SOURCE INFORMATION:
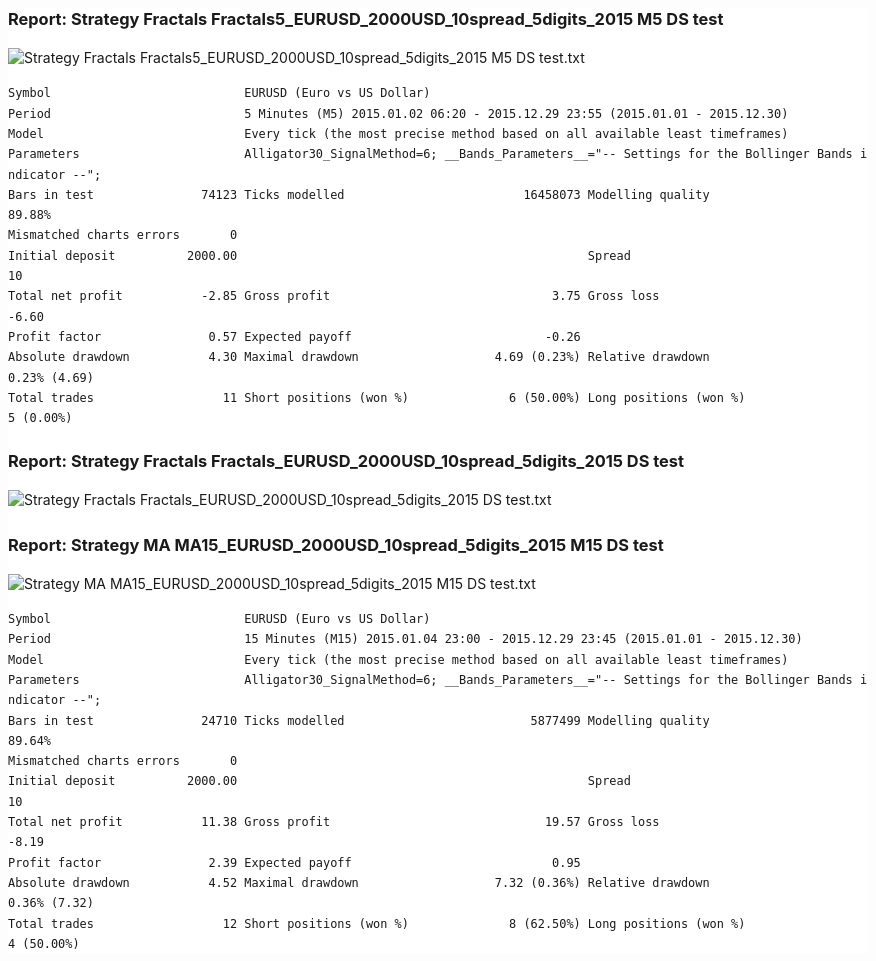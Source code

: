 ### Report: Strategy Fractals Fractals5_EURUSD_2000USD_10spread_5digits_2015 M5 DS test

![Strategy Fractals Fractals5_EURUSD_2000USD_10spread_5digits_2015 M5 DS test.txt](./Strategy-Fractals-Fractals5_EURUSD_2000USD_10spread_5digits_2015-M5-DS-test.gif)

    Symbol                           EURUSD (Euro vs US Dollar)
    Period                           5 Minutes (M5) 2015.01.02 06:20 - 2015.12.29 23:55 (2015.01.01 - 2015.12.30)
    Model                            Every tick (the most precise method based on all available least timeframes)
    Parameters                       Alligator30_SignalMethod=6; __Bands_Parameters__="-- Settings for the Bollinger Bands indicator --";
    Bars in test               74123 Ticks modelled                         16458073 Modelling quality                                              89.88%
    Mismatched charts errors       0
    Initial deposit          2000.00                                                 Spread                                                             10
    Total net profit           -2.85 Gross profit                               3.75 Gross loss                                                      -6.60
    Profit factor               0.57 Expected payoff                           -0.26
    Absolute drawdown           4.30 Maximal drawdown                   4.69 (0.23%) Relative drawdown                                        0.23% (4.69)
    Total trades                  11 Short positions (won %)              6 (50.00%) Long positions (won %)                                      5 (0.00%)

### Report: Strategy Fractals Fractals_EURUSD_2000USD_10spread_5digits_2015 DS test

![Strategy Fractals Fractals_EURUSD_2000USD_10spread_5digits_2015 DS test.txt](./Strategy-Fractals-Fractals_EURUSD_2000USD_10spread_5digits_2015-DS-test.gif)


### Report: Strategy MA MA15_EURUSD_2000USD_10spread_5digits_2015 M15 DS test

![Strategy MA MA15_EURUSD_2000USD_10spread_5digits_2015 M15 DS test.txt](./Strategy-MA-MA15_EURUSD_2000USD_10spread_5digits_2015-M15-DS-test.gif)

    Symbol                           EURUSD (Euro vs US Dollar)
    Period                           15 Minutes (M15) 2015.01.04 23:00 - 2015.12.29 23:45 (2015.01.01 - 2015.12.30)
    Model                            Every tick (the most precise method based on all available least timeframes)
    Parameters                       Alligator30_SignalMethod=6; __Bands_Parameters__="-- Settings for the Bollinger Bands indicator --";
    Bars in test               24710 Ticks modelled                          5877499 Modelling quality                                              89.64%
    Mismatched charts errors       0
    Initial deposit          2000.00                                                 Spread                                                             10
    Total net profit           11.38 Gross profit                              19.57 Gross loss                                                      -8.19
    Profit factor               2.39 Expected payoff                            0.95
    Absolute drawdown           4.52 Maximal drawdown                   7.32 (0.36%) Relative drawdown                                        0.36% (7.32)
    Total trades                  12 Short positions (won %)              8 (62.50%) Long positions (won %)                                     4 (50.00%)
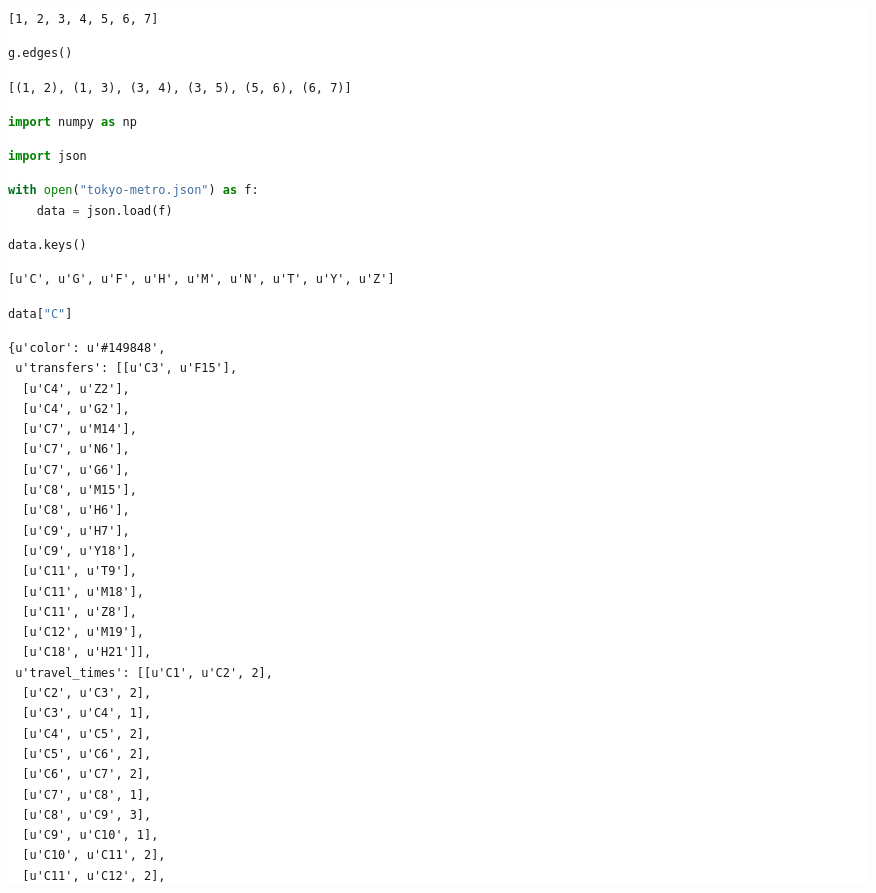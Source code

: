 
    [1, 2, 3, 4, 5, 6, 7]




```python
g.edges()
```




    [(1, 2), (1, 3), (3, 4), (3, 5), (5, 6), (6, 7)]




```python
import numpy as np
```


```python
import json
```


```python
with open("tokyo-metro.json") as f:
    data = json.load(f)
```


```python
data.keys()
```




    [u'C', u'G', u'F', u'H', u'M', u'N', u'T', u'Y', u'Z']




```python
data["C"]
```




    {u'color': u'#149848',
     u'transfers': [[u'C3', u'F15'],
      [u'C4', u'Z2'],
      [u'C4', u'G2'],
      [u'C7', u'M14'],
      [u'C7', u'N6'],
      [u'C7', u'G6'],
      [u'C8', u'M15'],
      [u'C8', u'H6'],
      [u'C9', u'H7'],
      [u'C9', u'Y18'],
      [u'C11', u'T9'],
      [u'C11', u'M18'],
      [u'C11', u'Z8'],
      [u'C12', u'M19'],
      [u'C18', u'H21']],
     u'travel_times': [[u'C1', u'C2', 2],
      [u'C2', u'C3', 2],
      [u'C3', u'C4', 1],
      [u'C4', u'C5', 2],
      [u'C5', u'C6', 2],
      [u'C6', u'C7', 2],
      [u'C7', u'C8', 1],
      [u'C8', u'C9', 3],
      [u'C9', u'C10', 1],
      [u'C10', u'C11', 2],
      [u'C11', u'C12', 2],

WHAT IS NEEDED: When you copy the entries above, reproduce each line exactly and leave out any pictures.

OUTPUT FOR THIS TASK:
Source code

: ### Report: Strategy Fractals Fractals5_EURUSD_2000USD_10spread_5digits_2015 M5 DS test

![Strategy Fractals Fractals5_EURUSD_2000USD_10spread_5digits_2015 M5 DS test.txt](./Strategy-Fractals-Fractals5_EURUSD_2000USD_10spread_5digits_2015-M5-DS-test.gif)

    Symbol                           EURUSD (Euro vs US Dollar)
    Period                           5 Minutes (M5) 2015.01.02 06:20 - 2015.12.29 23:55 (2015.01.01 - 2015.12.30)
    Model                            Every tick (the most precise method based on all available least timeframes)
    Parameters                       Alligator30_SignalMethod=6; __Bands_Parameters__="-- Settings for the Bollinger Bands indicator --";
    Bars in test               74123 Ticks modelled                         16458073 Modelling quality                                              89.88%
    Mismatched charts errors       0
    Initial deposit          2000.00                                                 Spread                                                             10
    Total net profit           -2.85 Gross profit                               3.75 Gross loss                                                      -6.60
    Profit factor               0.57 Expected payoff                           -0.26
    Absolute drawdown           4.30 Maximal drawdown                   4.69 (0.23%) Relative drawdown                                        0.23% (4.69)
    Total trades                  11 Short positions (won %)              6 (50.00%) Long positions (won %)                                      5 (0.00%)

### Report: Strategy Fractals Fractals_EURUSD_2000USD_10spread_5digits_2015 DS test

![Strategy Fractals Fractals_EURUSD_2000USD_10spread_5digits_2015 DS test.txt](./Strategy-Fractals-Fractals_EURUSD_2000USD_10spread_5digits_2015-DS-test.gif)


### Report: Strategy MA MA15_EURUSD_2000USD_10spread_5digits_2015 M15 DS test

![Strategy MA MA15_EURUSD_2000USD_10spread_5digits_2015 M15 DS test.txt](./Strategy-MA-MA15_EURUSD_2000USD_10spread_5digits_2015-M15-DS-test.gif)

    Symbol                           EURUSD (Euro vs US Dollar)
    Period                           15 Minutes (M15) 2015.01.04 23:00 - 2015.12.29 23:45 (2015.01.01 - 2015.12.30)
    Model                            Every tick (the most precise method based on all available least timeframes)
    Parameters                       Alligator30_SignalMethod=6; __Bands_Parameters__="-- Settings for the Bollinger Bands indicator --";
    Bars in test               24710 Ticks modelled                          5877499 Modelling quality                                              89.64%
    Mismatched charts errors       0
    Initial deposit          2000.00                                                 Spread                                                             10
    Total net profit           11.38 Gross profit                              19.57 Gross loss                                                      -8.19
    Profit factor               2.39 Expected payoff                            0.95
    Absolute drawdown           4.52 Maximal drawdown                   7.32 (0.36%) Relative drawdown                                        0.36% (7.32)
    Total trades                  12 Short positions (won %)              8 (62.50%) Long positions (won %)                                     4 (50.00%)
Source code

: 
    [1, 2, 3, 4, 5, 6, 7]




```python
g.edges()
```




    [(1, 2), (1, 3), (3, 4), (3, 5), (5, 6), (6, 7)]




```python
import numpy as np
```


```python
import json
```


```python
with open("tokyo-metro.json") as f:
    data = json.load(f)
```


```python
data.keys()
```




    [u'C', u'G', u'F', u'H', u'M', u'N', u'T', u'Y', u'Z']




```python
data["C"]
```




    {u'color': u'#149848',
     u'transfers': [[u'C3', u'F15'],
      [u'C4', u'Z2'],
      [u'C4', u'G2'],
      [u'C7', u'M14'],
      [u'C7', u'N6'],
      [u'C7', u'G6'],
      [u'C8', u'M15'],
      [u'C8', u'H6'],
      [u'C9', u'H7'],
      [u'C9', u'Y18'],
      [u'C11', u'T9'],
      [u'C11', u'M18'],
      [u'C11', u'Z8'],
      [u'C12', u'M19'],
      [u'C18', u'H21']],
     u'travel_times': [[u'C1', u'C2', 2],
      [u'C2', u'C3', 2],
      [u'C3', u'C4', 1],
      [u'C4', u'C5', 2],
      [u'C5', u'C6', 2],
      [u'C6', u'C7', 2],
      [u'C7', u'C8', 1],
      [u'C8', u'C9', 3],
      [u'C9', u'C10', 1],
      [u'C10', u'C11', 2],
      [u'C11', u'C12', 2],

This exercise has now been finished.